Millennials Turned the Graph Upside-Down
Millennials starting families are changing market demands
Brad Hunter
For most of our careers, we have been in an environment of falling mortgage rates. Now, suddenly, we are entering a phase of rising mortgage rates, which suddenly are at the highest level since 2010. Going forward there will be a tug-of-war between huge demand growth from a demographic perspective, and declining affordability.
Some buyers are now accelerating their home-buying decision in order to beat additional future increases in rates, but the long-term effect is going to be declining affordability. This means that young families who are just starting to look at the suburbs will find it increasingly difficult to afford the monthly payment associated with owning a home. The buyer pool is going to shrink.
Yet, on the positive side of the demand equation, household formation rates are far higher than they were a couple of years back, recently having hit 1.6 million nationwide. There is a shortage of supply relative to demand, and that is heavily driven by the shift toward family life among the massive millennial group.
Even if the pace of household formations slows to 1.4 or 1.2 million per year, replacement demand is about 300,000 per year, which equates to demand for 1.5 million to 1.7 million new homes per year before adding second-home demand. In the U.S., we are only building 1.6 million per year, with a rising share being multifamily apartments, which are not the most desired housing type for families. There is a clear need to increase housing production, particularly single-family homes and townhomes, but construction activity is failing to keep up.
People’s attitudes toward homebuying have taken a turn as well. Only 30% of adults now say it is a good time to buy a home, down 23 percentage points from a year ago, according to Gallup Poll. That is the first time the share has been below 50% since the question was first asked by Gallup in 1978.

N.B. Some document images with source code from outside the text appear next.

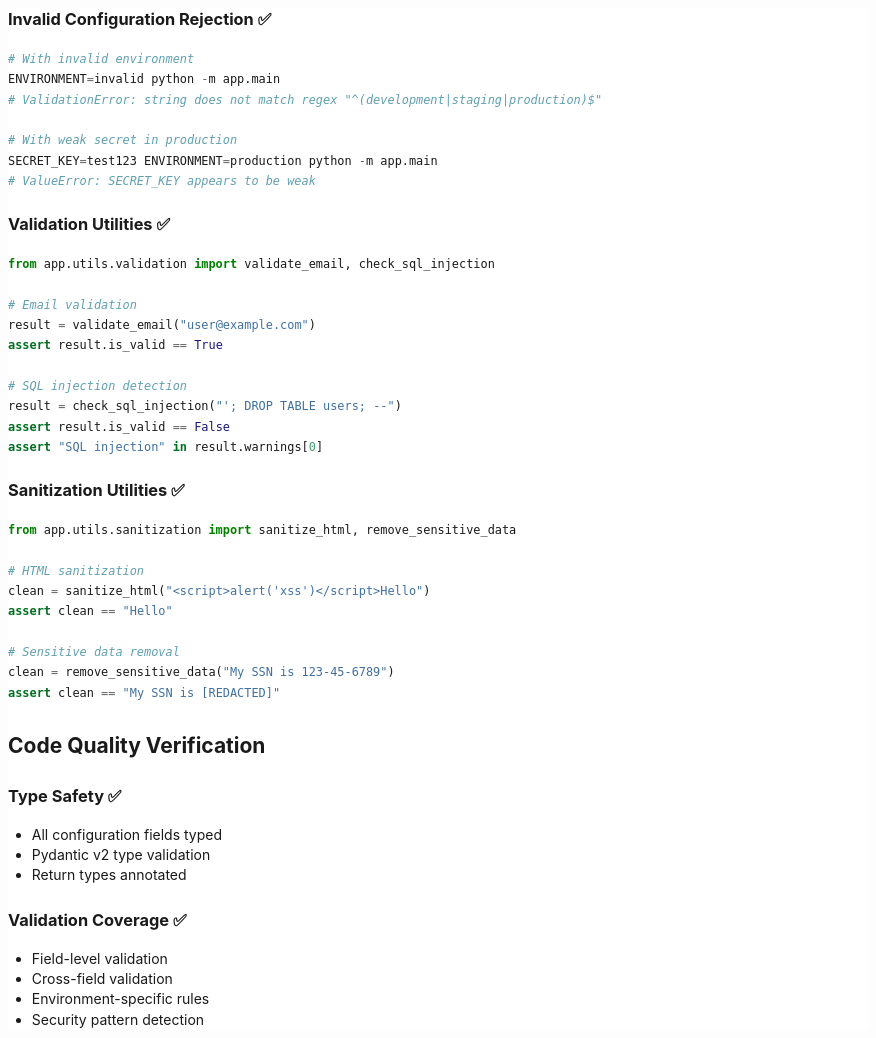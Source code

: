 ### Invalid Configuration Rejection ✅
```python
# With invalid environment
ENVIRONMENT=invalid python -m app.main
# ValidationError: string does not match regex "^(development|staging|production)$"

# With weak secret in production
SECRET_KEY=test123 ENVIRONMENT=production python -m app.main
# ValueError: SECRET_KEY appears to be weak
```

### Validation Utilities ✅
```python
from app.utils.validation import validate_email, check_sql_injection

# Email validation
result = validate_email("user@example.com")
assert result.is_valid == True

# SQL injection detection
result = check_sql_injection("'; DROP TABLE users; --")
assert result.is_valid == False
assert "SQL injection" in result.warnings[0]
```

### Sanitization Utilities ✅
```python
from app.utils.sanitization import sanitize_html, remove_sensitive_data

# HTML sanitization
clean = sanitize_html("<script>alert('xss')</script>Hello")
assert clean == "Hello"

# Sensitive data removal
clean = remove_sensitive_data("My SSN is 123-45-6789")
assert clean == "My SSN is [REDACTED]"
```

## Code Quality Verification

### Type Safety ✅
- All configuration fields typed
- Pydantic v2 type validation
- Return types annotated

### Validation Coverage ✅
- Field-level validation
- Cross-field validation
- Environment-specific rules
- Security pattern detection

Yet, we are in the middle of The Big Suburban Migration. Large numbers of people are leaving California for lower-cost and lower-tax states such as Utah, Nevada, Texas and Montana. Even larger numbers are heading from New York to Florida. This is not a temporary or one-time Covid-driven exodus. This migration was well under way before the pandemic, and has only been accelerated by the work-from-home (and work-from-anywhere) shift.
The largest demographic group ever is just entering its prime family-forming and home-buying years. The peak age range for forming families nowadays is age 34-37, and the peak of the millennial bulge is just starting to move into this child-rearing age range.
“More millennials are starting families now, and that is triggering a surge of demand for homes in the suburbs, but homebuilders have not been building enough homes to meet the needs of these young families.”
The oldest millennials have already moved through this age range, and many of them have by now formed their families, but the largest “chunk” of this population will just be getting there during the next five years.
Many of these 30-somethings who have young children, and who now desire a place in the suburbs with a yard, will be looking for a place in the suburbs.More than ever, homebuilders must look for ways to provide for the needs of the entry-level buyers. More millennials are starting families now, and that is triggering a surge of demand for homes in the suburbs, but homebuilders have not been building enough homes to meet the needs of these young families.
Since the Great Financial Crisis, homebuilders have focused most of their attention on move-up housing, and very little on starter homes. There is a shortage of housing in general, and that shortage is the most acute for young families.
The built-for-rent single-family housing movement within the residential development sector has emerged at a fortuitous time, bringing the opportunity for families (and also empty-nesters, singles, and single parents), to live in a suburban location in a home with a yard for the kids, parks nearby, other children in the neighborhood, and other factors that are important to families with young children. Many builders are now dedicating at least a portion of their production to rental housing, and that trend is destined to continue, and then expand, for the next ten years.